Low prices in fast fashion are the result of the exploitation and the abuse of women in children internationally. Workers in the fashion industry in the global south deal with unsafe working conditions, low wages, long hours, and the inability to care for themselves and their children. For the global north to receive low priced clothing, wages are slashed for the workers to ensure lower production costs. This, inherently, is an oppressive, unequal system.
It is important to recognize the devastation and abuse that frontlines the production of our clothing. Cheap prices, while satisfying us, are causing the death and suffering of millions. At the beginning of this global assembly line are women who work tirelessly to sew and construct clothing. Working days are 15–20 hours long and pay is low. In these villages, children are born with developmental defects as the result of undernourishment due to poverty, and environmental pollution. The fashion industry is second only to the oil industry in terms of environmental degradation. Fast fashion destroys the environment and pollutes water sources to the point that entire villages are depleted of safe, natural resources to utilize. While we recognize the implications of objects such as blood diamonds, we are unaware of our promotion of blood clothing.
It was vital that I, myself, recognize this. As a consumer of fast fashion, I have unintentionally been condoning this action and behavior. I have valued cheap prices and style over the lives and health of women across the globe. I have lacked perspective on how my actions have exponential impacts on foreign communities. While I appreciate my clothing and wear it regularly, it is necessary that I note that I am wearing the physical product of oppression on my body.

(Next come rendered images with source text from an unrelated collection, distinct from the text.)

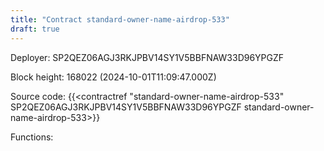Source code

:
 ```yaml
---
title: "Contract standard-owner-name-airdrop-533"
draft: true
---
```

Deployer: SP2QEZ06AGJ3RKJPBV14SY1V5BBFNAW33D96YPGZF


 



Block height: 168022 (2024-10-01T11:09:47.000Z)

Source code: {{<contractref "standard-owner-name-airdrop-533" SP2QEZ06AGJ3RKJPBV14SY1V5BBFNAW33D96YPGZF standard-owner-name-airdrop-533>}}

Functions:


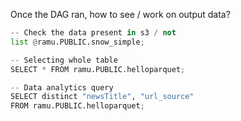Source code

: Once the DAG ran, how to see / work on output data?
```python
-- Check the data present in s3 / not
list @ramu.PUBLIC.snow_simple;

-- Selecting whole table
SELECT * FROM ramu.PUBLIC.helloparquet;

-- Data analytics query
SELECT distinct "newsTitle", "url_source" 
FROM ramu.PUBLIC.helloparquet;
```

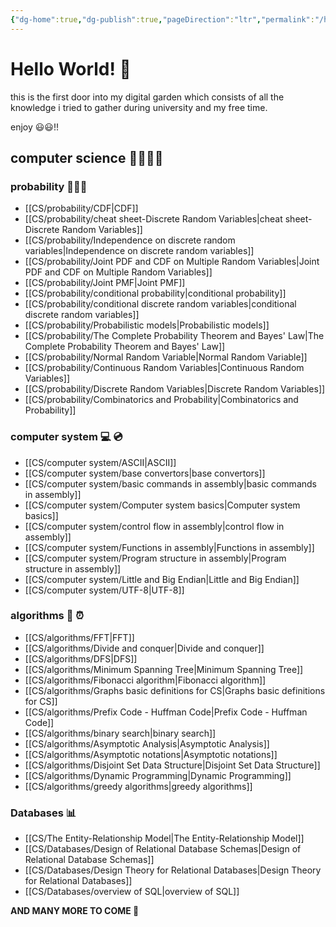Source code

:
 ```yaml
---
{"dg-home":true,"dg-publish":true,"pageDirection":"ltr","permalink":"/hello-world/","tags":["gardenEntry"],"dgPassFrontmatter":true}
---
```



# Hello World! 🐛

this is the first door into my digital garden which consists of all the knowledge i tried to gather during university and my free time.

enjoy 😃😃!! 

## computer science 👨‍💻👩‍💻

### probability 👨🏻‍🏫

-   [[CS/probability/CDF\|CDF]]
-   [[CS/probability/cheat sheet-Discrete Random Variables\|cheat sheet-Discrete Random Variables]]
-   [[CS/probability/Independence on discrete random variables\|Independence on discrete random variables]]
-   [[CS/probability/Joint PDF and CDF on Multiple Random Variables\|Joint PDF and CDF on Multiple Random Variables]]
-   [[CS/probability/Joint PMF\|Joint PMF]]
-   [[CS/probability/conditional probability\|conditional probability]]
-   [[CS/probability/conditional discrete random variables\|conditional discrete random variables]]
-   [[CS/probability/Probabilistic models\|Probabilistic models]]
-   [[CS/probability/The Complete Probability Theorem and Bayes' Law\|The Complete Probability Theorem and Bayes' Law]]
-   [[CS/probability/Normal Random Variable\|Normal Random Variable]]
-   [[CS/probability/Continuous  Random Variables\|Continuous  Random Variables]]
-   [[CS/probability/Discrete Random Variables\|Discrete Random Variables]]
-   [[CS/probability/Combinatorics and Probability\|Combinatorics and Probability]]

### computer system 💻 💿

* [[CS/computer system/ASCII\|ASCII]]
* [[CS/computer system/base convertors\|base convertors]]
* [[CS/computer system/basic commands in assembly\|basic commands in assembly]]
* [[CS/computer system/Computer system basics\|Computer system basics]]
* [[CS/computer system/control flow in assembly\|control flow in assembly]]
* [[CS/computer system/Functions in assembly\|Functions in assembly]]
* [[CS/computer system/Program structure in assembly\|Program structure in assembly]]
* [[CS/computer system/Little and Big Endian\|Little and Big Endian]]
* [[CS/computer system/UTF-8\|UTF-8]]

### algorithms 👾 ⏰

* [[CS/algorithms/FFT\|FFT]]
* [[CS/algorithms/Divide and conquer\|Divide and conquer]]
* [[CS/algorithms/DFS\|DFS]]
* [[CS/algorithms/Minimum Spanning Tree\|Minimum Spanning Tree]]
* [[CS/algorithms/Fibonacci algorithm\|Fibonacci algorithm]]
* [[CS/algorithms/Graphs basic definitions for CS\|Graphs basic definitions for CS]]
* [[CS/algorithms/Prefix Code - Huffman Code\|Prefix Code - Huffman Code]]
* [[CS/algorithms/binary search\|binary search]]
* [[CS/algorithms/Asymptotic Analysis\|Asymptotic Analysis]]
* [[CS/algorithms/Asymptotic notations\|Asymptotic notations]]
* [[CS/algorithms/Disjoint Set Data Structure\|Disjoint Set Data Structure]]
* [[CS/algorithms/Dynamic Programming\|Dynamic Programming]]
* [[CS/algorithms/greedy algorithms\|greedy algorithms]]

### Databases 📊

* [[CS/The Entity-Relationship Model\|The Entity-Relationship Model]]
* [[CS/Databases/Design of Relational Database Schemas\|Design of Relational Database Schemas]]
* [[CS/Databases/Design Theory for Relational Databases\|Design Theory for Relational Databases]]
* [[CS/Databases/overview of SQL\|overview of SQL]]


__AND MANY MORE TO COME 🥶__
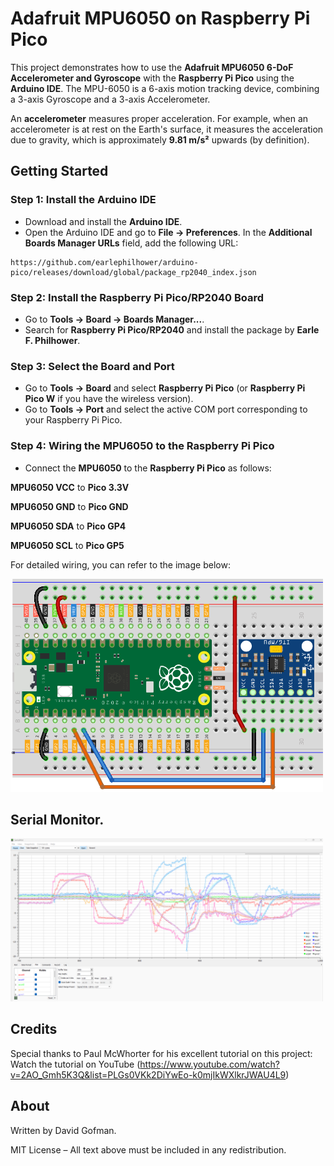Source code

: # Adafruit MPU6050 on Raspberry Pi Pico

This project demonstrates how to use the **Adafruit MPU6050 6-DoF Accelerometer and Gyroscope** with the **Raspberry Pi Pico** using the **Arduino IDE**. The MPU-6050 is a 6-axis motion tracking device, combining a 3-axis Gyroscope and a 3-axis Accelerometer.

An **accelerometer** measures proper acceleration. For example, when an accelerometer is at rest on the Earth's surface, it measures the acceleration due to gravity, which is approximately **9.81 m/s²** upwards (by definition).

## Getting Started
### Step 1: Install the Arduino IDE
- Download and install the **Arduino IDE**.
- Open the Arduino IDE and go to **File -> Preferences**.
In the **Additional Boards Manager URLs** field, add the following URL:
```
https://github.com/earlephilhower/arduino-pico/releases/download/global/package_rp2040_index.json
```

### Step 2: Install the Raspberry Pi Pico/RP2040 Board
- Go to **Tools -> Board -> Boards Manager...**.
- Search for **Raspberry Pi Pico/RP2040** and install the package by **Earle F. Philhower**.

### Step 3: Select the Board and Port
- Go to **Tools -> Board** and select **Raspberry Pi Pico** (or **Raspberry Pi Pico W** if you have the wireless version).
- Go to **Tools -> Port** and select the active COM port corresponding to your Raspberry Pi Pico.

### Step 4: Wiring the MPU6050 to the Raspberry Pi Pico
- Connect the **MPU6050** to the **Raspberry Pi Pico** as follows:
  
**MPU6050 VCC** to **Pico 3.3V**

**MPU6050 GND** to **Pico GND**

**MPU6050 SDA** to **Pico GP4**

**MPU6050 SCL** to **Pico GP5**

For detailed wiring, you can refer to the image below:

<img src="wiring_mpu6050.png" width="500px">

## Serial Monitor.
<img src="SerialPlot.png" width="500px">

## Credits
Special thanks to Paul McWhorter for his excellent tutorial on this project:
Watch the tutorial on YouTube (https://www.youtube.com/watch?v=2AO_Gmh5K3Q&list=PLGs0VKk2DiYwEo-k0mjIkWXlkrJWAU4L9)

## About
Written by David Gofman.

MIT License – All text above must be included in any redistribution.

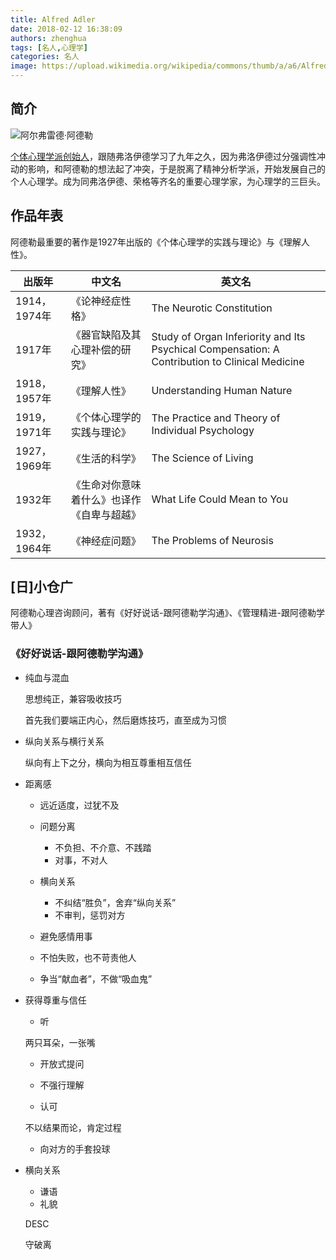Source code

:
 ```yaml
---
title: Alfred Adler
date: 2018-02-12 16:38:09
authors: zhenghua
tags: [名人,心理学]
categories: 名人
image: https://upload.wikimedia.org/wikipedia/commons/thumb/a/a6/Alfred_Adler.jpg/220px-Alfred_Adler.jpg
---
```

## 简介

![阿尔弗雷德·阿德勒](https://upload.wikimedia.org/wikipedia/commons/thumb/a/a6/Alfred_Adler.jpg/220px-Alfred_Adler.jpg)

[个体心理学派创始人](https://zh.wikipedia.org/wiki/%E9%98%BF%E5%B0%94%E5%BC%97%E9%9B%B7%E5%BE%B7%C2%B7%E9%98%BF%E5%BE%B7%E5%8B%92)，跟随弗洛伊德学习了九年之久，因为弗洛伊德过分强调性冲动的影响，和阿德勒的想法起了冲突，于是脱离了精神分析学派，开始发展自己的个人心理学。成为同弗洛伊德、荣格等齐名的重要心理学家，为心理学的三巨头。
<!--truncate-->
## 作品年表

阿德勒最重要的著作是1927年出版的《个体心理学的实践与理论》与《理解人性》。

出版年|中文名|英文名
-|-|-
1914，1974年|《论神经症性格》|The Neurotic Constitution
1917年|《器官缺陷及其心理补偿的研究》|Study of Organ Inferiority and Its Psychical  Compensation: A Contribution to Clinical Medicine
1918，1957年|《理解人性》|Understanding Human Nature
1919，1971年|《个体心理学的实践与理论》|The Practice and Theory of Individual Psychology
1927，1969年|《生活的科学》|The Science of Living
1932年|《生命对你意味着什么》也译作《自卑与超越》|What Life Could Mean to You
1932，1964年|《神经症问题》|The Problems of Neurosis

## [日]小仓广

阿德勒心理咨询顾问，著有《好好说话-跟阿德勒学沟通》、《管理精进-跟阿德勒学带人》

### 《好好说话-跟阿德勒学沟通》

- 纯血与混血

	思想纯正，兼容吸收技巧

	首先我们要端正内心，然后磨炼技巧，直至成为习惯

- 纵向关系与横行关系

	纵向有上下之分，横向为相互尊重相互信任

- 距离感

	- 远近适度，过犹不及

	- 问题分离
		- 不负担、不介意、不践踏
		- 对事，不对人

	- 横向关系

		- 不纠结“胜负”，舍弃“纵向关系”
		- 不审判，惩罚对方

	- 避免感情用事

	- 不怕失败，也不苛责他人

	- 争当“献血者”，不做“吸血鬼”

- 获得尊重与信任

	- 听

	两只耳朵，一张嘴
	- 开放式提问

	- 不强行理解

	- 认可

	不以结果而论，肯定过程
	- 向对方的手套投球

- 横向关系
	- 谦语
	- 礼貌

	DESC

	守破离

Furthermore, I own more clothing than I need, and discard of it carelessly. Our transition of labeling clothing as a temporary good instead of a utilizable good for long-term consumption exacerbates the desire for fast fashion, and the accumulation of clothing in poor, global south countries. We rid of products carelessly, a reflection of how we purchase them needlessly, ignorant to the consequences of our actions.

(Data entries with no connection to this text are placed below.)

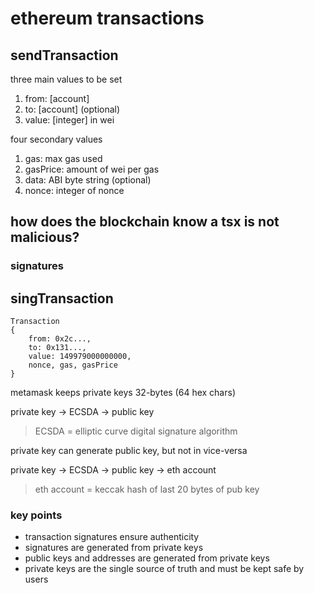 # ethereum transactions

## sendTransaction

three main values to be set
1. from: [account]
2. to: [account] (optional)
3. value: [integer] in wei

four secondary values
1. gas: max gas used
2. gasPrice: amount of wei per gas
3. data: ABI byte string (optional)
4. nonce: integer of nonce

## how does the blockchain know a tsx is not malicious?
### signatures

## singTransaction

``` 
Transaction
{
    from: 0x2c...,
    to: 0x131...,
    value: 149979000000000,
    nonce, gas, gasPrice
}
```
metamask keeps private keys 32-bytes (64 hex chars)

private key -> ECSDA -> public key

>ECSDA = elliptic curve digital signature algorithm

private key can generate public key, but not in vice-versa

private key -> ECSDA -> public key -> eth account

> eth account = keccak hash of last 20 bytes of pub key

### key points
- transaction signatures ensure authenticity
- signatures are generated from private keys
- public keys and addresses are generated from private keys
- private keys are the single source of truth and must be kept safe by users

Deconstructing and analyzing my role in the global assembly line of fashion has made me aware of fair trade brands, companies that value their workers. While the clothing is more expensive, these brands dedicate themselves to producing products in safe factories that pay decent living wages, as well as considering the natural resources required to create the clothing. This information has resolved me to start shopping online through corporations that value fair trade. It is important that I do not support the fast fashion industry and the oppression that it involves.
By trading cheap prices for ethically sound products, I am committing myself to being a better global consumer.
This is a response to the documentary “The True Cost”.